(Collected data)
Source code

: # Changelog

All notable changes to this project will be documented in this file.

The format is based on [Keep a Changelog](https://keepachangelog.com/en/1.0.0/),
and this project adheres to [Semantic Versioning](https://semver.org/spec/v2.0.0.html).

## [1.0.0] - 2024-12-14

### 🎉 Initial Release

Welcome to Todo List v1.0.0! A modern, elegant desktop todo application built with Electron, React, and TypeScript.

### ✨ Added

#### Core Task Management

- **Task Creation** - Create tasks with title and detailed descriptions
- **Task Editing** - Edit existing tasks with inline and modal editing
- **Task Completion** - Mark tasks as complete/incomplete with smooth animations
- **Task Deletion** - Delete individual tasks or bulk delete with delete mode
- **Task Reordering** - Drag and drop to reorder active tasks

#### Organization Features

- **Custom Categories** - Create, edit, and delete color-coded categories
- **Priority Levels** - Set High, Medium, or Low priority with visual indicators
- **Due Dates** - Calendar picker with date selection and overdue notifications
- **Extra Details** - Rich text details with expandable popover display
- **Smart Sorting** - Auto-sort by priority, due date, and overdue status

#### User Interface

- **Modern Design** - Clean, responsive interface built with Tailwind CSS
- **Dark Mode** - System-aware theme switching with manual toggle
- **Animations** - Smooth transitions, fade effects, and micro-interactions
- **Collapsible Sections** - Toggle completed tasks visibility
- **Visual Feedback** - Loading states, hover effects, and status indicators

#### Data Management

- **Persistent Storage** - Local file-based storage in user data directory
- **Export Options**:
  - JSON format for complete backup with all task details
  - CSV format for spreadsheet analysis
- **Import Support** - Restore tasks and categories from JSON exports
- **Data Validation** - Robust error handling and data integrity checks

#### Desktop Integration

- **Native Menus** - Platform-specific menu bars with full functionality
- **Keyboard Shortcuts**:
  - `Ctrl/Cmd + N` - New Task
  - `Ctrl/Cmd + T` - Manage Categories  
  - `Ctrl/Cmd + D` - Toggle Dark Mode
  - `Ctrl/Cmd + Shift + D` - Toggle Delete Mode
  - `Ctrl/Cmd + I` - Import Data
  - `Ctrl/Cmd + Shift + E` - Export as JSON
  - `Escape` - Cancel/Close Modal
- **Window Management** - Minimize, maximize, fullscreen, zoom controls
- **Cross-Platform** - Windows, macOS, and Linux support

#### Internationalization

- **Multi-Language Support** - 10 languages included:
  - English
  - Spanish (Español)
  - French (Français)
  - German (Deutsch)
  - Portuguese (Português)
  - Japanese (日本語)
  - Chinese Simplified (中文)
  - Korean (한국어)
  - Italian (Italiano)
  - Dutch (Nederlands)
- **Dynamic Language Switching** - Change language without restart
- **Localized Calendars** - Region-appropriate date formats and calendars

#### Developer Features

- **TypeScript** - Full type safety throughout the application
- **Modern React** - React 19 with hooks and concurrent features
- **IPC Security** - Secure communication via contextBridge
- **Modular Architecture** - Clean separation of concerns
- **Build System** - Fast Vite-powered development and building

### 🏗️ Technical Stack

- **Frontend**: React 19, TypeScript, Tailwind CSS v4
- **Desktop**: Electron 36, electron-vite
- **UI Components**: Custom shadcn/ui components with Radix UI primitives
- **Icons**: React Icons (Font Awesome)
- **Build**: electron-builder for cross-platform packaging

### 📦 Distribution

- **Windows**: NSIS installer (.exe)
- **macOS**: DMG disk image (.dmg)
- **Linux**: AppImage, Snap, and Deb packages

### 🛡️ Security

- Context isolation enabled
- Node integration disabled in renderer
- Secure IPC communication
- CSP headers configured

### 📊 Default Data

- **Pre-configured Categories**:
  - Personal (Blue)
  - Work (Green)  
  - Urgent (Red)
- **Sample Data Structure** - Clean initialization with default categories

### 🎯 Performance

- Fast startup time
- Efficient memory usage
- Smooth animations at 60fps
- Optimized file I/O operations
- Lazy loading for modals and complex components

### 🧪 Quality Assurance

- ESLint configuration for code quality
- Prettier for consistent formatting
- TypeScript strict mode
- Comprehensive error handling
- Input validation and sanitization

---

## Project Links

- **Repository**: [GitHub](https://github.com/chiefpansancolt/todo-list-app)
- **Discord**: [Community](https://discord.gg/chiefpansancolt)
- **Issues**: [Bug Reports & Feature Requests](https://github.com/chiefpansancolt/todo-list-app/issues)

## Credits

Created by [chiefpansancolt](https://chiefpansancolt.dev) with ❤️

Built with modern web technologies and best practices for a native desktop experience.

▶ **What is required**: Could you write out all the records exactly, please?

▶ **Expected answer**:
Source code

: # Changelog

All notable changes to this project will be documented in this file.

The format is based on [Keep a Changelog](https://keepachangelog.com/en/1.0.0/),
and this project adheres to [Semantic Versioning](https://semver.org/spec/v2.0.0.html).

## [1.0.0] - 2024-12-14

### 🎉 Initial Release

Welcome to Todo List v1.0.0! A modern, elegant desktop todo application built with Electron, React, and TypeScript.

### ✨ Added

#### Core Task Management

- **Task Creation** - Create tasks with title and detailed descriptions
- **Task Editing** - Edit existing tasks with inline and modal editing
- **Task Completion** - Mark tasks as complete/incomplete with smooth animations
- **Task Deletion** - Delete individual tasks or bulk delete with delete mode
- **Task Reordering** - Drag and drop to reorder active tasks

#### Organization Features

- **Custom Categories** - Create, edit, and delete color-coded categories
- **Priority Levels** - Set High, Medium, or Low priority with visual indicators
- **Due Dates** - Calendar picker with date selection and overdue notifications
- **Extra Details** - Rich text details with expandable popover display
- **Smart Sorting** - Auto-sort by priority, due date, and overdue status

#### User Interface

- **Modern Design** - Clean, responsive interface built with Tailwind CSS
- **Dark Mode** - System-aware theme switching with manual toggle
- **Animations** - Smooth transitions, fade effects, and micro-interactions
- **Collapsible Sections** - Toggle completed tasks visibility
- **Visual Feedback** - Loading states, hover effects, and status indicators

#### Data Management

- **Persistent Storage** - Local file-based storage in user data directory
- **Export Options**:
  - JSON format for complete backup with all task details
  - CSV format for spreadsheet analysis
- **Import Support** - Restore tasks and categories from JSON exports
- **Data Validation** - Robust error handling and data integrity checks

#### Desktop Integration

- **Native Menus** - Platform-specific menu bars with full functionality
- **Keyboard Shortcuts**:
  - `Ctrl/Cmd + N` - New Task
  - `Ctrl/Cmd + T` - Manage Categories  
  - `Ctrl/Cmd + D` - Toggle Dark Mode
  - `Ctrl/Cmd + Shift + D` - Toggle Delete Mode
  - `Ctrl/Cmd + I` - Import Data
  - `Ctrl/Cmd + Shift + E` - Export as JSON
  - `Escape` - Cancel/Close Modal
- **Window Management** - Minimize, maximize, fullscreen, zoom controls
- **Cross-Platform** - Windows, macOS, and Linux support

#### Internationalization

- **Multi-Language Support** - 10 languages included:
  - English
  - Spanish (Español)
  - French (Français)
  - German (Deutsch)
  - Portuguese (Português)
  - Japanese (日本語)
  - Chinese Simplified (中文)
  - Korean (한국어)
  - Italian (Italiano)
  - Dutch (Nederlands)
- **Dynamic Language Switching** - Change language without restart
- **Localized Calendars** - Region-appropriate date formats and calendars

#### Developer Features

- **TypeScript** - Full type safety throughout the application
- **Modern React** - React 19 with hooks and concurrent features
- **IPC Security** - Secure communication via contextBridge
- **Modular Architecture** - Clean separation of concerns
- **Build System** - Fast Vite-powered development and building

### 🏗️ Technical Stack

- **Frontend**: React 19, TypeScript, Tailwind CSS v4
- **Desktop**: Electron 36, electron-vite
- **UI Components**: Custom shadcn/ui components with Radix UI primitives
- **Icons**: React Icons (Font Awesome)
- **Build**: electron-builder for cross-platform packaging

### 📦 Distribution

- **Windows**: NSIS installer (.exe)
- **macOS**: DMG disk image (.dmg)
- **Linux**: AppImage, Snap, and Deb packages

### 🛡️ Security

- Context isolation enabled
- Node integration disabled in renderer
- Secure IPC communication
- CSP headers configured

### 📊 Default Data

- **Pre-configured Categories**:
  - Personal (Blue)
  - Work (Green)  
  - Urgent (Red)
- **Sample Data Structure** - Clean initialization with default categories

### 🎯 Performance

- Fast startup time
- Efficient memory usage
- Smooth animations at 60fps
- Optimized file I/O operations
- Lazy loading for modals and complex components

### 🧪 Quality Assurance

- ESLint configuration for code quality
- Prettier for consistent formatting
- TypeScript strict mode
- Comprehensive error handling
- Input validation and sanitization

---

## Project Links

- **Repository**: [GitHub](https://github.com/chiefpansancolt/todo-list-app)
- **Discord**: [Community](https://discord.gg/chiefpansancolt)
- **Issues**: [Bug Reports & Feature Requests](https://github.com/chiefpansancolt/todo-list-app/issues)

## Credits

Created by [chiefpansancolt](https://chiefpansancolt.dev) with ❤️

Built with modern web technologies and best practices for a native desktop experience.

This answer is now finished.